● Material shown:
-.-.-

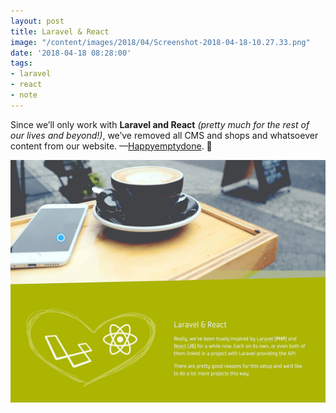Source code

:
 ```yaml
---
layout: post
title: Laravel & React
image: "/content/images/2018/04/Screenshot-2018-04-18-10.27.33.png"
date: '2018-04-18 08:28:00'
tags:
- laravel
- react
- note
---
```


Since we’ll only work with __Laravel and React__ _(pretty much for the rest of our lives and beyond!)_, we’ve removed all CMS and shops and whatsoever content from our website.
—[Happyemptydone](https://decaf.de/en). 👋

[![Laravel & React](/content/images/2018/04/laravel-and-react.jpg)](https://decaf.de/en)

-.-.-

● Problem to work on: You need to restate all of the entries above exactly and leave the pictures behind.

● Answer box:
Source code

:
 ```yaml
---
layout: post
title: Laravel & React
image: "/content/images/2018/04/Screenshot-2018-04-18-10.27.33.png"
date: '2018-04-18 08:28:00'
tags:
- laravel
- react
- note
---
```


Since we’ll only work with __Laravel and React__ _(pretty much for the rest of our lives and beyond!)_, we’ve removed all CMS and shops and whatsoever content from our website.
—[Happyemptydone](https://decaf.de/en). 👋

[![Laravel & React](/content/images/2018/04/laravel-and-react.jpg)](https://decaf.de/en)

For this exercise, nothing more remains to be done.